In principle, Harmony’s risk assessment methodology will follow the risk assessment methodology of the Ethereum mainnet.

Specifically:

Assets issued on the Ethereum mainnet are evaluated in accordance with the rules of Ethereum. For example, USDT and DAI were originally USDT and DAI issued on the Ethereum mainnet.

Assets issued on other public chains and entering Harmony through cross-chain bridges cannot fully follow the risk assessment methodology of the Ethereum mainnet. WePiggy will evaluate these assets as the original chain assets and make appropriate explanations.

The native assets of Harmony will be evaluated with reference to the rules of the Ethereum mainnet.

Methodology

The composability of DeFi enables WePiggy Protocol to connect with the rest of the ecosystem. However, it also exposes the protocol to financial contagion.

Currencies used in the protocol affect the protocol at its core, in particular currencies accepted as collateral which safeguard the solvency of the protocol. To ensure a currency holds a reasonable amount of risk, we investigate three different levels.

First, we look at smart contract security and counter-parties in the governance. If these risks are too high, the currencies will be disqualified for the protocol or to be used as collateral.

Then we look at market risks, which can be managed via the protocol’s parameters.

Risk Scale

Our risk scale ranges from lowest risk A+ for the safest assets of the protocol to the highest risk D-.

The assets exposed to high risk factors can be launched on the lending market. However, they will be limited to deposit/withdrawal/borrowing/redeeming/mining activities and not qualify as collateral.

Risk Factors

Smart Contract Risk

Smart contract risk focuses on the technical security of a currency based on its underlying code.

First of all, audit reports issued by well-known audit institutions are indispensable.

Then, we assess maturity based on the number of days and the number of transactions of the smart contract as a representation of use, community and development. These proxies show how battle-tested the code is.

There are other important dimensions, including: the way the admin key is managed, whether Timelock is used, etc., will affect the level of smart contract risk.

Smart contract hacks have already resulted in tens of millions of losses.
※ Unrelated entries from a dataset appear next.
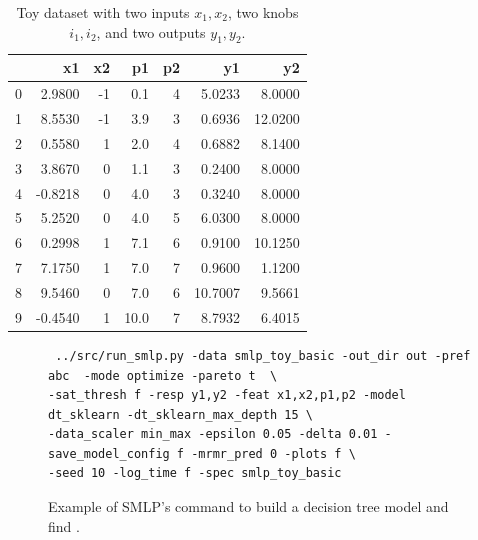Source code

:\documentclass[a4paper,parskip=half]{article} %
\begin{document}
\begin{table}[t]
\centering\small
\begin{tabular}{lrrrrrr}
\hline %
{} &      x1 &  x2 &    p1 &  p2 &       y1 &       y2 \\
\hline %
0 &  2.9800 &  -1 &   0.1 &   4 &   5.0233 &   8.0000 \\
1 &  8.5530 &  -1 &   3.9 &   3 &   0.6936 &  12.0200 \\
2 &  0.5580 &   1 &   2.0 &   4 &   0.6882 &   8.1400 \\
3 &  3.8670 &   0 &   1.1 &   3 &   0.2400 &   8.0000 \\
4 & -0.8218 &   0 &   4.0 &   3 &   0.3240 &   8.0000 \\
5 &  5.2520 &   0 &   4.0 &   5 &   6.0300 &   8.0000 \\
6 &  0.2998 &   1 &   7.1 &   6 &   0.9100 &  10.1250 \\
7 &  7.1750 &   1 &   7.0 &   7 &   0.9600 &   1.1200 \\
8 &  9.5460 &   0 &   7.0 &   6 &  10.7007 &   9.5661 \\
9 & -0.4540 &   1 &  10.0 &   7 &   8.7932 &   6.4015 \\
\hline %
\end{tabular}
\caption{Toy dataset with two inputs $x_1, x_2$, two knobs $i_1, i_2$, and two outputs $y_1, y_2$.}
\label{toy_basic_df}
\end{table}

\begin{figure}%
\begin{verbatim}
 ../src/run_smlp.py -data smlp_toy_basic -out_dir out -pref abc  -mode optimize -pareto t  \
-sat_thresh f -resp y1,y2 -feat x1,x2,p1,p2 -model dt_sklearn -dt_sklearn_max_depth 15 \
-data_scaler min_max -epsilon 0.05 -delta 0.01 -save_model_config f -mrmr_pred 0 -plots f \
-seed 10 -log_time f -spec smlp_toy_basic
\end{verbatim}
\caption{Example of SMLP's command to build a decision tree model and find .}
\label{fig:command}
\end{figure}
\end{document}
Currencies with the highest smart-contract risk D+ and below, cannot be used as collateral. Except for special circumstances, currencies with a risk rating below D cannot be listed on the lending market.

Counter-party Risk

Counter-party risk assesses qualitatively how and by who the currency is governed. If the governance of the currency (or its value endorsement) is not decentralized enough, then its value can be easily manipulated.

Counter-party risk is measured by the degree of centralization of the protocol, including the following dimensions: the number of parties that control the protocol, the number of holders and the trust in the entity, project or processes.

Some other factors like whether the currency has been launched on the well-known spot and futures exchanges, it will not be included in the Risk Quantification Criterion for the time being, but can be used as a reference indicator for a listing proposal in governance.

Currencies with a high counter-party risk, no matter Centralization or Trust rating is D+ or below, cannot be used as collateral.

Market Risk

Market risks are linked to the market size and fluctuations in offer and demand. These risks are particularly relevant for the assets of the protocol, especially the collateral.

If the value of the collateral decreases, it might reach the liquidation threshold and start getting liquidated. The markets then need to hold sufficient liquidation for these liquidations - sells which tend to lower the price of the underlying asset through slippage affecting the value recovered, and if the market is insufficiently liquid, it may cause a series of liquidation.

The average 24-hour trading volume is used here to evaluate the liquidity risk of a certain asset.

The volatility risk, based on the normalized fluctuations and using a calculation with industry standards, the formula is as follows:

Volatility = Stdev(Ln(P1/P0), Ln(P2/P1), …, Ln(Pt+1/Pt))

P = Close Price Stdev = Sample Standard Deviation Ln = Natural Logarithm

Assess liquidity and volatility at: 1 week, 1 month, 3 months, 6 months and 1 year.

Cryptocurrencies can be subject to sudden volatility spikes; it is not uncommon to witness 30% changes in price within a week or a month. When this is a price increase, to protect our users, it might be followed by a parameter readjustment to limit risks of new operations.

Finally, we also consider the market capitalization representing the size of the market.

**In order to unify the standard, our priority in getting prices is: CoinGecko, CoinMarketCap; if the former is not available, then the latter will be used.

Market risks are used for the calibration of the model’s risk parameters. The volatility helps define the required level of collateralization, the Loan to Value (LTV). The liquidity risks are contained by liquidation incentives: the liquidation threshold and bonus.

Other Risks

Some risks that are temporarily difficult to be formulated in the Risk Quantification Criterion, need to be explained in the listing proposal.

Risk Quantification Criterion

Risk ratings from the lowest risks A+ to the highest risks D- following the criteria in the table below.
Risk Quantification Criterion

The rating of each major item is obtained by summing and averaging the scores of each sub-item and then rounding up.